Berjalan menyusuri Knight Avenue cantik yang berbatu, di mana para ksatria dulu tinggal di penginapan yang berbeda sesuai dengan kewarganegaraan mereka. Losmen Perancis, Losmen Provence, Losmen Spanyol dan Losmen Order of the Tongue of Italy, masih berdiri di kedua sisi jalan ini.

Menempati rumah sakit abad ke-15 rumah sakit ksatria di Knight Avenue cantik yang berbatu, berdiri Museum Arkeologi. Di sebelah museum anda akan menemukan Istana Grand Masters. Awalnya dibangun pada abad ke-14, istana ini diruntuhkan 500 tahun kemudian dan dibangun kembali oleh orang Italia untuk menjadi vila liburan Mussolini. Saat ini ia berfungsi sebagai museum, menampilkan tiket gabungan bersama dengan Museum Arkeologi dan Museum Seni Dekorasi yang letaknya dekat.

Situs kuno
Dalam perbatasan kota abad pertengahan, terdapat sisa-sisa Kuil Aphrodite. Berawal kembali ke abad ke-3 SM, candi ini dibangun di ritme Ionic dan diyakini telah menjadi tuan rumah patung Aphrodite, yang saat ini dipamerkan di Museum Arkeologi di Rhodes. Berjalan menuju Rhodes Akropolis untuk menikmati beberapa pemandangan yang menakjubkan dan berjalan sekitar stadion kuno dan rekonstruksi Sekolah Retorika di Rhodes.

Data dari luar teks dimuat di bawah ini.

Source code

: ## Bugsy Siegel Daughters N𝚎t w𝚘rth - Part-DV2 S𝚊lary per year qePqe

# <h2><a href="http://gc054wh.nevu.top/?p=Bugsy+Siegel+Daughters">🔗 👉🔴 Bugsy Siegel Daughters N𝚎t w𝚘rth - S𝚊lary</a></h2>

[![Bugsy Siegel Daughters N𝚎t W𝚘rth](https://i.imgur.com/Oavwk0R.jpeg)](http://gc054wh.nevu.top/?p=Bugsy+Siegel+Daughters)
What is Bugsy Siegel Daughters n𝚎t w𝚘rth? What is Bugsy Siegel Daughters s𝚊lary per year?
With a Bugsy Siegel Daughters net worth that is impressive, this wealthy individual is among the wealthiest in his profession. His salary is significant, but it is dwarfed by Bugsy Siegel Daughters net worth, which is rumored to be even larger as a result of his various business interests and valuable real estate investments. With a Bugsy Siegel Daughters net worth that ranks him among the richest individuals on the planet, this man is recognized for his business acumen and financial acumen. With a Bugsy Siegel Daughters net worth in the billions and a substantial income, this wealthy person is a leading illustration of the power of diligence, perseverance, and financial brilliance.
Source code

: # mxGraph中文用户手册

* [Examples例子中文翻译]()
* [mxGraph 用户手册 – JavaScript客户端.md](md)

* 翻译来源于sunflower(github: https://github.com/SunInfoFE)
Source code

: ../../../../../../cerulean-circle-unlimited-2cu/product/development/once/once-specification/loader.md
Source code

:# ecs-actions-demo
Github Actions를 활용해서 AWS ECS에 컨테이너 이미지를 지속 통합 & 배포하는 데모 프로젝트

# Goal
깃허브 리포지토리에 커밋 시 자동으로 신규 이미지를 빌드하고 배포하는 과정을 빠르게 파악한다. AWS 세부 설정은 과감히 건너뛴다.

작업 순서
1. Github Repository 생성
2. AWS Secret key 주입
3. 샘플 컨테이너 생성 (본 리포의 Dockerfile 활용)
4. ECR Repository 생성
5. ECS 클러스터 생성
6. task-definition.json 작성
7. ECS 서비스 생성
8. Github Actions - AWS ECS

Kamiros Kuno adalah sebuah kota Doric, yang mencapai masa perdananya pada abad ke-7 SM dan mengalami kerusakan parah setengah abad kemudian, disebabkan oleh gempa bumi. Dalam situs arkeologi, pengunjung dapat melihat sisa-sisa dari periode yang berbeda, termasuk kolom marmer sebuah kuil Doric, sebuah kuil posterior yang didedikasikan untuk Athena dan beberapa tempat tinggal dari periode Helenistik.

Reruntuhan kuno dan struktur Bizantium dapat ditemukan di Ialysos kuno. Awalnya sebuah kota Doric, daerah terus berkembang selama masa Bizantium dan abad pertengahan. Lewati sekelompok burung-burung merak berwarna-warni untuk memasuki situs, di mana anda akan dapat menjelajahi sisa-sisa candi dari abad ke-3 SM. Lukisan dinding yang menarik tersembunyi di dalam sebuah kapel abad ke-12, sedangkan biara kuno juga berdiri di dasar situs arkeologi.

Bergabunglah dengan keramaian pengunjung di Lindos Acropolis untuk melihat Propylaeum dari abad ke-5 SM, dua puluh kolom dari zaman Helenistik, sebuah kuil kuno yang didedikasikan untuk dewi Athena dan gereja Bizantium.

Sekitar Rhodes
Butterfly Valley adalah salah satu atraksi utama di Rhodes. Hutan yang ekstensif, dengan sungai yang mengalir deras dan kolam renang alami kecil, menyajikan tontonan ajaib selama bulan-bulan musim panas. Ribuan kupu-kupu warna-warni yang ditarik ke daerah ini, mungkin oleh resin khusus yang keluar dari pohon-pohon sekitarnya.

Moni Tharri adalah sebuah biara abad ke-9 yang terletak dekat desa Laerma. Biara ini terbuka untuk umum dan layak dikunjungi baik karena lantainya yang menawan dan juga beberapa lukisan dinding yang mengesankan dari abad ke-14.